In more than a century, the Paylor family has stayed close to its roots in the tiny North Beach town of Aloha, and the hearty family heritage is what truly shines bright with a new business development at Seabrook.
Now in its fourth generation, Rob Paylor continues the tradition of Paylors in the area as the proud new owner of the Mill 109 restaurant at Seabrook, where he had previously been employed as the chef and bar manager.
“The Paylors have moved a mile in 113 years,” he said, laughing at his good fortune.
The affable Paylor says he jumped head first at the chance to become the first owner of the facility after Seabrook founder and President Casey Roloff began looking for someone to take over the often bustling restaurant that serves all three main meals and caters to the burgeoning vacation community south of Pacific Beach.
After learning the cooking and restaurant business largely at the old Parma restaurant in Aberdeen (as a dishwasher first for owner Pierre Gabelli) then at Galway Bay in Ocean Shores and The 8th Street Ale House in Hoquiam (for owner Bill Gibbons), Paylor said he was thrilled at the chance to set the menu and table at Seabrook.

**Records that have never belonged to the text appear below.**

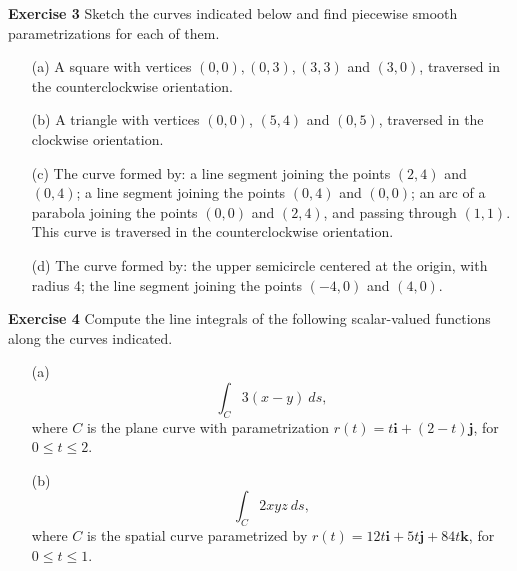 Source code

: \documentclass[12pt,oneside]{exam}
\newenvironment{exercise}[1]{\vspace{.1in}\noindent\textbf{Exercise #1 \hspace{.05em}}}{}
\begin{document}
\begin{exercise}{3}
Sketch the curves indicated below and find piecewise smooth parametrizations for each of them.
\begin{itemize}
\item[(a)] A square with vertices $(0,0), (0,3), (3,3)$ and $(3,0)$, traversed in the counterclockwise orientation. 
\item[(b)] A triangle with vertices $(0,0)$, $(5,4)$ and $(0,5)$, traversed in the clockwise orientation. 
\item[(c)] The curve formed by: a line segment joining the points $(2,4)$ and $(0,4)$; a line segment joining the points $(0,4)$ and $(0,0)$; an arc of a parabola joining the points $(0,0)$ and $(2,4)$, and passing through $(1,1)$. This curve is traversed in the counterclockwise orientation. 
\item[(d)] The curve formed by: the upper semicircle centered at the origin, with radius 4; the line segment joining the points $(-4,0)$ and $(4,0)$. 
\end{itemize}
\end{exercise}

\begin{exercise}{4}
Compute the line integrals of the following scalar-valued functions along the curves indicated. 
\begin{itemize}
\item[(a)] 
\begin{equation*}
\int_{C} 3(x-y) \ ds,
\end{equation*}
where $C$ is the plane curve with parametrization $r(t)=t\textbf{i}+(2-t)\textbf{j}$, for $0 \leq t \leq 2$. 
\item[(b)] 
\begin{equation*}
\int_{C} 2xyz \ ds,
\end{equation*}
where $C$ is the spatial curve parametrized by $r(t)=12t \textbf{i}+ 5t \textbf{j} + 84t \textbf{k}$, for $0 \leq t \leq 1$. 
\end{itemize}
\end{exercise}
\end{document}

The Aberdeen High School (1994) graduate studied at the Western Culinary Institute (now Le Cordon Bleu College) in Portland, and has now established roots again in Aloha, where his great grandfather, Horace Paylor, worked as a shingle weaver in 1915.
Paylor recalls it was Gabelli at Parma that first let him get his hands on the food.

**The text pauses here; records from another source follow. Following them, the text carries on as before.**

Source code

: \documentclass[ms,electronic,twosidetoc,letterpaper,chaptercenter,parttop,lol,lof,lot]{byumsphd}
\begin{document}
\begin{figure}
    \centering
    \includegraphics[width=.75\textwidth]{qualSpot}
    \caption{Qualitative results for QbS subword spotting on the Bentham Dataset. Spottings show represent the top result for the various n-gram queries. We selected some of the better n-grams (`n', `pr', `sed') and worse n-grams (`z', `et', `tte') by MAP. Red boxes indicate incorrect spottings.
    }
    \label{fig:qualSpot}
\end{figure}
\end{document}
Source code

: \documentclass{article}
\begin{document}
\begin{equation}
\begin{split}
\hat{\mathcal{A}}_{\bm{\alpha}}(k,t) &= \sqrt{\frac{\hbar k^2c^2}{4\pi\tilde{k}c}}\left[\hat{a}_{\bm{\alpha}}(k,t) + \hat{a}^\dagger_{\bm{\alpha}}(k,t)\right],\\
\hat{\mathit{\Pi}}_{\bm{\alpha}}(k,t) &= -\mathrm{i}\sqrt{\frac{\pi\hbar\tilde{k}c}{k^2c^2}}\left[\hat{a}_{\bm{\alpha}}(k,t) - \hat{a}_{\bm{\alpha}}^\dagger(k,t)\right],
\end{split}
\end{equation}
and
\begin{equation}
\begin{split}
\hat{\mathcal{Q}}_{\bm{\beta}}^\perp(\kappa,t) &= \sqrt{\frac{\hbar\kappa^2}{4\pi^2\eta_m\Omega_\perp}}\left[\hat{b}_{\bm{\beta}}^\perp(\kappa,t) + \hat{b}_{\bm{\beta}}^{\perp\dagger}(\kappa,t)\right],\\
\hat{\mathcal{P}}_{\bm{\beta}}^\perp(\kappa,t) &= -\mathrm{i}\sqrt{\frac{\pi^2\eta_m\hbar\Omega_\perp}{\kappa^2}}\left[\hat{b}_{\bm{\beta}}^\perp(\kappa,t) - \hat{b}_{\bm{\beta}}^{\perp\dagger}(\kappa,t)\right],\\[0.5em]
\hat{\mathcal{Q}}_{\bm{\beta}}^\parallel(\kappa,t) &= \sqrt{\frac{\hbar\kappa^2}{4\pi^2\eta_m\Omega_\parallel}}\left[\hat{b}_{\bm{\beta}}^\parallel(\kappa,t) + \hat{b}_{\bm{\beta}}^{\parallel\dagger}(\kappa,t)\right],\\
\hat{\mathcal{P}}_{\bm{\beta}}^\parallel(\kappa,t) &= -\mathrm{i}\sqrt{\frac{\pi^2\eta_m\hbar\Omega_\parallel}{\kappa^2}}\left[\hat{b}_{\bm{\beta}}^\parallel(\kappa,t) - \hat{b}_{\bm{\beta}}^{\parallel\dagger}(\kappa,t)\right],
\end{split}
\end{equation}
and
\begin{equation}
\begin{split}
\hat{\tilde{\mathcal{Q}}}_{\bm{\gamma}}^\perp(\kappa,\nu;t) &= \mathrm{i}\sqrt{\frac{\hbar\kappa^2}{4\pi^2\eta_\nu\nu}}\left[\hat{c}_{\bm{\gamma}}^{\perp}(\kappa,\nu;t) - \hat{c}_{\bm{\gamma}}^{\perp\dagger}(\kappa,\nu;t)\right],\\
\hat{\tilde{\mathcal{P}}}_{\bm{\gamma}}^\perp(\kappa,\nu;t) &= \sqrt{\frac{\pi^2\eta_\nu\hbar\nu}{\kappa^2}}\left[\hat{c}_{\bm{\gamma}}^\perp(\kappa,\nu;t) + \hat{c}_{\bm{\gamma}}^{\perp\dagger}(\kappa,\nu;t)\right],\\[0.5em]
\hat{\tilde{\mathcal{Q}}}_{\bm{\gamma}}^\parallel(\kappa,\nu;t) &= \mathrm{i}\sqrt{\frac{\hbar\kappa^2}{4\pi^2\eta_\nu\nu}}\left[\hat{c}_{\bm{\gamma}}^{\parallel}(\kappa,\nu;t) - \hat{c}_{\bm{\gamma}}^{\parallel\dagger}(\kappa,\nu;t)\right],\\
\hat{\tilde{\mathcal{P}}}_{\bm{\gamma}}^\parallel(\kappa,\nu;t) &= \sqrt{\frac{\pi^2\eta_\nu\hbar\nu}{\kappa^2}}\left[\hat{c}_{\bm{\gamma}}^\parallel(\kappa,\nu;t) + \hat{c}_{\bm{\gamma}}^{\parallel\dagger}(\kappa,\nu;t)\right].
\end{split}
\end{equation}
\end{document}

“He had this big buffalo chopper, and one of the first things I ever did was he let me cut onions,” Paylor said. “It was 50 pounds of onions at a time, and I remember the tears just streaming down my face before I was done. It was just a horrible job.”

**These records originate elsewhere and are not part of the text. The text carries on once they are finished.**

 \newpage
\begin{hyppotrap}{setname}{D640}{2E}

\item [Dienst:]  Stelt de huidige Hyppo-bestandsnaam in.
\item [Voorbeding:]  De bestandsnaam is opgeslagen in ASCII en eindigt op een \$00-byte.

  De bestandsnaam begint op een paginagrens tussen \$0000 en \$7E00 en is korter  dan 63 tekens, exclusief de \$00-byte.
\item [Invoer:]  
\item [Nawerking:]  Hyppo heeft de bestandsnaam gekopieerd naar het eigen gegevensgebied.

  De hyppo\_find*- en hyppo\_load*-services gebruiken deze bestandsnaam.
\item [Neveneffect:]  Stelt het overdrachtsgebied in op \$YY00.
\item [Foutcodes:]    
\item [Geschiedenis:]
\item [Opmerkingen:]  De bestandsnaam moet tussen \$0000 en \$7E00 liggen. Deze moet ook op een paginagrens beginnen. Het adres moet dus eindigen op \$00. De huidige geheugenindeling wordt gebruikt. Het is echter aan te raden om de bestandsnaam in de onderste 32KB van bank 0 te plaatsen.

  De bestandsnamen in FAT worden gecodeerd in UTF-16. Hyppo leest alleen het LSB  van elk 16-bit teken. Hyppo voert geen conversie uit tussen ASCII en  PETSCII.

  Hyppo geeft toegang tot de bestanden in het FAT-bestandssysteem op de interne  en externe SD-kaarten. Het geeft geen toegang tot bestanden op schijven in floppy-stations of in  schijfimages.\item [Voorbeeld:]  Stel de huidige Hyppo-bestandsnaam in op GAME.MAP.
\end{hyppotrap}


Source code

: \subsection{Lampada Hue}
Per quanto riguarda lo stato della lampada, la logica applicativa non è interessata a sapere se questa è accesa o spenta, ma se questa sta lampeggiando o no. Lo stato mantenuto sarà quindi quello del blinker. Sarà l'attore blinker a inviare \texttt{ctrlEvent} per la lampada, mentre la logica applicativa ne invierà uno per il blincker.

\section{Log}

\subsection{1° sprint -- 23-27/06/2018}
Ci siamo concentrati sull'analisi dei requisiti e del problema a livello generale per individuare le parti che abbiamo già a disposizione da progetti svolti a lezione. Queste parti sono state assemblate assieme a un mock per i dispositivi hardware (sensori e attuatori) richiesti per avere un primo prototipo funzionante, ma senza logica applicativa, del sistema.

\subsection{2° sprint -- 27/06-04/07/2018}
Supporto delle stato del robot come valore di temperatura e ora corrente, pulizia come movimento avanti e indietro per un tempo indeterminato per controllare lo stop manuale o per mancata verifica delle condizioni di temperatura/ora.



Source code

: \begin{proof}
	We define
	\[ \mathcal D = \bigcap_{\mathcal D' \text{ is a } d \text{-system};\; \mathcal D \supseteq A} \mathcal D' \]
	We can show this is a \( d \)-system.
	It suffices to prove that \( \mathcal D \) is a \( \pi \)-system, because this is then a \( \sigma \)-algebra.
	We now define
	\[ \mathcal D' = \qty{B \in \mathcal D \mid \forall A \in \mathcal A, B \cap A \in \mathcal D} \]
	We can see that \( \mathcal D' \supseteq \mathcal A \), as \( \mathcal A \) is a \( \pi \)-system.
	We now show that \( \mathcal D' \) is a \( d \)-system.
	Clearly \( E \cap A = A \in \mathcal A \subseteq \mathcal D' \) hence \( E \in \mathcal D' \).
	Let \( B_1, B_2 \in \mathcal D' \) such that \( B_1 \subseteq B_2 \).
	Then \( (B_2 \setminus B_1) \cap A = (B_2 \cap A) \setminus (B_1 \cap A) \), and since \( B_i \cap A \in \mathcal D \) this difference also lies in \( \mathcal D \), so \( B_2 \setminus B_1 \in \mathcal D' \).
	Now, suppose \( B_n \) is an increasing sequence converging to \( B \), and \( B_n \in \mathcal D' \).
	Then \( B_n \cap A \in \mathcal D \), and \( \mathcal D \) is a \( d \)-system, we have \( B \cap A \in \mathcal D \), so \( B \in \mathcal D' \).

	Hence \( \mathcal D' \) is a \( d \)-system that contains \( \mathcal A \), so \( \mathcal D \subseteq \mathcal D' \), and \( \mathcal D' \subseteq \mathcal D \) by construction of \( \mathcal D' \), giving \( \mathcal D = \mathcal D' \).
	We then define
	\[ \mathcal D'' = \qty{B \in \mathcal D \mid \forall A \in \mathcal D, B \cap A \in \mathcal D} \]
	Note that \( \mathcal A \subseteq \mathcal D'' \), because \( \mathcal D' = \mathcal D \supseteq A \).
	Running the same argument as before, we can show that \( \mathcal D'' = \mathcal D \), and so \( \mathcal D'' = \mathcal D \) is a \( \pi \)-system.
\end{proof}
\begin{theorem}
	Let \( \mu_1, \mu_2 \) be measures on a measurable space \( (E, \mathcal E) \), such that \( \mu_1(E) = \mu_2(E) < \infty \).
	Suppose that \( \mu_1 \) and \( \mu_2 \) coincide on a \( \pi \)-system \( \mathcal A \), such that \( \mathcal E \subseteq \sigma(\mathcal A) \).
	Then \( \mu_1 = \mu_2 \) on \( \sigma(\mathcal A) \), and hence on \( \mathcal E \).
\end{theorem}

But he stuck with it, and Gabelli began teaching him sauces and giving Paylor a good foundation in what it took to be a chef. While in cooking school, Paylor would return to the restaurant and cook when home, and then planned to follow Gabelli to Hawaii to open a new restaurant. The restaurant, however, never materialized and Paylor already had committed to Hawaii so he was stuck — for about six months doing odd catering and cooking jobs. “It wasn’t the worst time in the world,” he jokes, “but it sure was expensive to live.”
Coming back to Grays Harbor then at 26, his next mentor in the business was with Gibbons at Galway Bay. One of his first jobs was to oversee the transition into a new location, which the restaurant, pub and gift shop now occupies.
“It was pretty neat, working with contractors, buying glassware and setting everything up from scratch was a great learning experience,” Paylor said. “I say that I went to the Bill Gibbons school of restaurant management. He really taught me a lot.”
Paylor notes that Gibbons is a self-taught restaurant owner who followed his own vision of how to make it on a shoestring.
Since August 2011, he’s been at Seabrook and has found he can have the best of all worlds there, raising his two children who attend school in Pacific Beach while still being at the restaurant when the need and duty call. When Roloff came to him and said he was thinking of selling the business, Paylor found the financing to make the deal happen.
“He had talked to me over the course of having five or so different operators of the place and kept asking me if I wanted to be the guy,” Paylor said of his conversations with Roloff. “I had always turned him down, but the stars really aligned at one time.”
Someone brought in to the restaurant from out of town, he said, decided they didn’t want to stay at Seabrook any longer, and the nod fell to Paylor again.
“They let me come in and run it until two months ago when they came in and said, ‘We think the time is right that we want to sell it, and we want it to be you,” Paylor said. After a month or so of negotiations, the deal was signed and sealed about three weeks ago. Roloff and Seabrook still owns the equipment under the arrangement, but Paylor now owns the business.
“It really was a good deal. They obviously really wanted it to be me and were amenable to changing it around to make it a deal that would work for me,” Paylor said.
Last Friday during lunch, all but one table was full on a rainy day when the outdoor seating was not an option. Crowds are expected to swell this summer when Seabrook is featured as Sunset magazine’s “Idea Town,” bringing in an anticipated 30,000 visitors.
One of Paylor’s favorite recent moments at Seabrook was cooking for Sunset editor in chief Kitty Morgan recently at the restaurant. For the meal, he found the freshest steelhead from Quinault Pride and then contacted local growers for the rest.
“It was very cool and an honor. That lady has had some amazing meals in her lifetime and I would hope that we were able to showcase what we have in Grays Harbor,” he said.
Paylor believes his main market is “fish and chips families.” But he notes that younger families at Seabrook appear to want a fairly healthy menu, too. No corn dogs or heavily fried foods on the menu. He also finds more requests for vegan dishes.
“My market is vacationers about my age with kids about my kids’ ages,” he said.
While there’s not much more room to grow at Mill 109, the restaurant is hosting live music on the weekends and Paylor will be the first caterer of choice once Seabrook starts hosting larger banquets, weddings and conventions. The first wedding will be this June.